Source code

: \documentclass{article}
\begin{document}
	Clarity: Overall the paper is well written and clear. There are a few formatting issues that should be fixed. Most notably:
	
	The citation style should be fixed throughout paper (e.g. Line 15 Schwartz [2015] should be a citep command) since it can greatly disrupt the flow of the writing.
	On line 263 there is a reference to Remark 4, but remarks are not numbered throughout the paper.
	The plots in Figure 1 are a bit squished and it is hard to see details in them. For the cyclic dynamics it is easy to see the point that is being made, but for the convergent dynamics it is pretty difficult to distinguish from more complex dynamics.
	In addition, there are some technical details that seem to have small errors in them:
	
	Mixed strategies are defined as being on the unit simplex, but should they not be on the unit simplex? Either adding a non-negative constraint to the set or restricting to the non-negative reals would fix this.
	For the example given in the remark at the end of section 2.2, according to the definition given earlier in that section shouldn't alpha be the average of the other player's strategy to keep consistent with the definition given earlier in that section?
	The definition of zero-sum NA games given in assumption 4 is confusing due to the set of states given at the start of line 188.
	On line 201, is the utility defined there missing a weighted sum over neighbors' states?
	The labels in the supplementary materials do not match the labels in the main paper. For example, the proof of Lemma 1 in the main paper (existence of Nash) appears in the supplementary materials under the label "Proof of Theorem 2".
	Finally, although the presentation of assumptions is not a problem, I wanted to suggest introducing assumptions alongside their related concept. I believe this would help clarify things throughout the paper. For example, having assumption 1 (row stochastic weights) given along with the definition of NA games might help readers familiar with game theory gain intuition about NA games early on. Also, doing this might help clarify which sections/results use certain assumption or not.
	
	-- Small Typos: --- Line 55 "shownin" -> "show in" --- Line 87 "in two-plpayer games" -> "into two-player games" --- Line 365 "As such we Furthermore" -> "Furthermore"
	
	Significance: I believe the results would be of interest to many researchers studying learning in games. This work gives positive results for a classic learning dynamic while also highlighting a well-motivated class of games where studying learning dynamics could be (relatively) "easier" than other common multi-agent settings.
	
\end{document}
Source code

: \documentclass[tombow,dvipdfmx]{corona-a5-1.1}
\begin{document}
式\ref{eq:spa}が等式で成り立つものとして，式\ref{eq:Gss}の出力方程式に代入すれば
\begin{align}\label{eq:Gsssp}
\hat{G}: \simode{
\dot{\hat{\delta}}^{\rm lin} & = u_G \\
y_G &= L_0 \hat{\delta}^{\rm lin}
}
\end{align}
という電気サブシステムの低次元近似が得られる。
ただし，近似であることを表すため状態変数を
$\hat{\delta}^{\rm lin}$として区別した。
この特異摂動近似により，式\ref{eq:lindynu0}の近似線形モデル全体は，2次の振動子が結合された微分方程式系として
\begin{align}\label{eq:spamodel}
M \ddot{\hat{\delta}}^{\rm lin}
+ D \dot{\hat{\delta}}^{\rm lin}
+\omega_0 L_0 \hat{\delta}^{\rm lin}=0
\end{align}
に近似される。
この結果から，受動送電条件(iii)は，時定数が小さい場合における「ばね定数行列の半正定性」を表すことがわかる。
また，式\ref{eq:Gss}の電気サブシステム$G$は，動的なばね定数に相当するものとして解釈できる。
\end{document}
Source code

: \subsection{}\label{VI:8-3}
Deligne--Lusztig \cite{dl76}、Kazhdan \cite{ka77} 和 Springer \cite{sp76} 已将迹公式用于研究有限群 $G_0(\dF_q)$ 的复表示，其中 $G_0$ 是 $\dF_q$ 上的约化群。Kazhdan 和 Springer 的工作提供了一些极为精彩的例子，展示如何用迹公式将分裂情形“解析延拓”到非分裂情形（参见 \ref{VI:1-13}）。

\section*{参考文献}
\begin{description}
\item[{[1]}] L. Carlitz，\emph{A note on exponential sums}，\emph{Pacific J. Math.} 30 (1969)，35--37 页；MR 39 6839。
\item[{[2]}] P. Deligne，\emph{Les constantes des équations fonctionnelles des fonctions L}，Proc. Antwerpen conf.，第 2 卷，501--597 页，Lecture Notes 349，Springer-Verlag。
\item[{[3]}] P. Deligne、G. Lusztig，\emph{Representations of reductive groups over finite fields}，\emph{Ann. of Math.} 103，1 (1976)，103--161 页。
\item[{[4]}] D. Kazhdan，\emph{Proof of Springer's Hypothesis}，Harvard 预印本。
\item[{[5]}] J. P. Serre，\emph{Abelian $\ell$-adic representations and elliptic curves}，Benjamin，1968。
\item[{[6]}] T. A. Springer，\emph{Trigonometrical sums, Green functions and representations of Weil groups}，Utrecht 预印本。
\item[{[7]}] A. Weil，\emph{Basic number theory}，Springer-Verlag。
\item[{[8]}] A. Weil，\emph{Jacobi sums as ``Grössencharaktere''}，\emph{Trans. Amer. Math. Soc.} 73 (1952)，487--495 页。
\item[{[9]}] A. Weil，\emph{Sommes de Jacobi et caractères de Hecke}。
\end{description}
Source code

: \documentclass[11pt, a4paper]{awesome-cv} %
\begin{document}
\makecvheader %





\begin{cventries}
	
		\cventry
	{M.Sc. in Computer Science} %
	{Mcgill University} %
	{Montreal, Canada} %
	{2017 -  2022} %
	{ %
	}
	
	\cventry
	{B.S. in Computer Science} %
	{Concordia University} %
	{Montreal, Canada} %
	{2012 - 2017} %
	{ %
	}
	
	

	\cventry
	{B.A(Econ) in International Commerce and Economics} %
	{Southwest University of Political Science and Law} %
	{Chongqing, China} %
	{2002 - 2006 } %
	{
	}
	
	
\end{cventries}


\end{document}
§
* Task statement
Say how many lines above contain "throughout", and give no words besides the number.

* Exercise result
3